Em meio a diversas polêmicas e ao crescente interesse popular em relação à guerra na Síria, Chris Hemsworth estrela uma produção que busca tratar da guerra ao terror. Apesar de se passar em um cenário global completamente diferente do que vivemos hoje (já que os acontecimentos se passam imediatamente após o 11 de setembro), não há como excluir o peso que há, ainda hoje, em se tratar do assunto. O filme chamado “12 Heróis”, também se dá o título de contar a história de um grupo de soldados que obtiveram a primeira vitória nessa guerra contra o terrorismo, algo curioso, já que ela ainda não terminou – e, obviamente, não existem vencedores.
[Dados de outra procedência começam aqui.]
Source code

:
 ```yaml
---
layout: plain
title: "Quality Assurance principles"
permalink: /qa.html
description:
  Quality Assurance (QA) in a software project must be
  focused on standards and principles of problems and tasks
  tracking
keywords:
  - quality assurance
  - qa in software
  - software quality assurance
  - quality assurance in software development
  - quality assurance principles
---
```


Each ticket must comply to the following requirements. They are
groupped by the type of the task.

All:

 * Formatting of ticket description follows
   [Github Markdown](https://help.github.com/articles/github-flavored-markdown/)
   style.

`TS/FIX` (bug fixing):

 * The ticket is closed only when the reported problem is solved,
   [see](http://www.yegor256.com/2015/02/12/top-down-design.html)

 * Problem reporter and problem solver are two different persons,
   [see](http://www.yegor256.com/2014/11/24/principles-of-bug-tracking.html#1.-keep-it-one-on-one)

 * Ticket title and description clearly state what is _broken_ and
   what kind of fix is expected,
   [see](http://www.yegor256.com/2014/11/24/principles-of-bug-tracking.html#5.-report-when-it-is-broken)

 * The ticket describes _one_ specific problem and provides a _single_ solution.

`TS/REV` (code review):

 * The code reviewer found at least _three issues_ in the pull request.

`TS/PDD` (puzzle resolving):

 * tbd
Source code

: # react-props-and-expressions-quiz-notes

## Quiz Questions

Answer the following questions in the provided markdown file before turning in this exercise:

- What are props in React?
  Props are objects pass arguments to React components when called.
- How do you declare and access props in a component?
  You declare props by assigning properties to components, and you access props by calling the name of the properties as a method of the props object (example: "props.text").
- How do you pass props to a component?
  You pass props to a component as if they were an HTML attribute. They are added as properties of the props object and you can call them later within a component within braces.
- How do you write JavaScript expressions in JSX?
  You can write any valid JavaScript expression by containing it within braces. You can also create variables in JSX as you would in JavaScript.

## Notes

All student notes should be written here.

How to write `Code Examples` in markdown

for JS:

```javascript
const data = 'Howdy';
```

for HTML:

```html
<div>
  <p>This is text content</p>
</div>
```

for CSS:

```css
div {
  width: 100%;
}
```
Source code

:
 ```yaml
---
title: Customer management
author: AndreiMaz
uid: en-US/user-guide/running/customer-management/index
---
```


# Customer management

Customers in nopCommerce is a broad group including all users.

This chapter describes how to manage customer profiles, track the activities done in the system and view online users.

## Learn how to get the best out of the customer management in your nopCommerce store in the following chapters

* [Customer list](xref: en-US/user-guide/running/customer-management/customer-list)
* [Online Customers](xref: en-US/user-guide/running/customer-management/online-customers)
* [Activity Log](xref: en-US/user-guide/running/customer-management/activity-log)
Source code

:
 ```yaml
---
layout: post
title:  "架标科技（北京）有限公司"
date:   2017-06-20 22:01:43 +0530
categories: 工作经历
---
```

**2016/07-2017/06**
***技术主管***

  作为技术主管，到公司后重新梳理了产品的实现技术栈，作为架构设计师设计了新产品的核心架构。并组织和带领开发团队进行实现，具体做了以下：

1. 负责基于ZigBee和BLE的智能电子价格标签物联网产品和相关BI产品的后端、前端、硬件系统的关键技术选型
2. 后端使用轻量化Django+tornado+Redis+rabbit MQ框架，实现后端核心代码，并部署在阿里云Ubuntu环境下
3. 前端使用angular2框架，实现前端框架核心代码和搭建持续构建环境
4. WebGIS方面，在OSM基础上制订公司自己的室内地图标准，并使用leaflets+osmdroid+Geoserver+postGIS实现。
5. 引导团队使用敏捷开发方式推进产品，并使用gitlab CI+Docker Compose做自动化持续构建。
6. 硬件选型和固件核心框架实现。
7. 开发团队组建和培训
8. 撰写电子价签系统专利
O enredo do filme traz uma força tarefa composta por 12 homens, que tem como objetivo tomar de volta do Talibã o controle de uma cidade chamada Mazar-i-Sharif, uma missão que tem claramente uma grande chance de falhar, mas que os personagens tentarão concluir de qualquer maneira. Em todos os momentos de ação do filme é possível se ver que diversos locais morrem, mas o foco nunca está neles, já que eles nunca possuem identidades dignas de nota durante todo o filme. O que acontece, entretanto, é algo muito corriqueiro em filmes hollywoodianos: não só os personagens, como também a mensagem da obra é extremamente patriótica, com um comandante que tem a total confiança de seus homens, que irão até o fim com ele.

O maior problema do longa é justamente sua colocação no tempo, já que estamos em um ponto já distante da famigerada data que causou o estopim dos eventos tratados no filme – o 11 de setembro já ocorreu há mais de 16 anos – o que torna difícil uma ligação natural ser feita entre a sensação que os personagens tentam passar e aquilo o que vivenciamos no nosso dia-a-dia. A questão principal é o fato de sabermos que, independentemente do resultado da missão que está sendo apresentada, nada estará resolvido, pois já sabemos as condições históricas posteriores, e pior, estamos vivendo-as. Esse tipo de narrativa consegue ser bem-sucedida quando falamos de objetos atemporais com os quais não temos contato próximo, o que se torna muito mais difícil de ser executado com a história ainda em curso

O filme falha em não explorar potenciais pontos positivos, como uma relação entre personagens que poderia ser melhor, e situações de xeque-mate que poderiam dar uma alma e levantar questionamentos que seria muitíssimo interessantes de se ver interpretados em um objeto cultural, já que são questões absolutamente vivas. Isso ocorre, por exemplo, quando o personagem Dostum (Navid Negahban), um general Afegão que busca uma aliança com os americanos para destituir o poder na cidade em questão, diz ao seus aliados: “Vocês serão covardes se forem embora, e serão inimigos se ficarem”. Esse tipo de dualismo é justamente o que pode criar uma empatia nesse tipo de filme, mas, aparentemente, a necessidade de se criar uma justificativa e um discurso patriótico são maiores.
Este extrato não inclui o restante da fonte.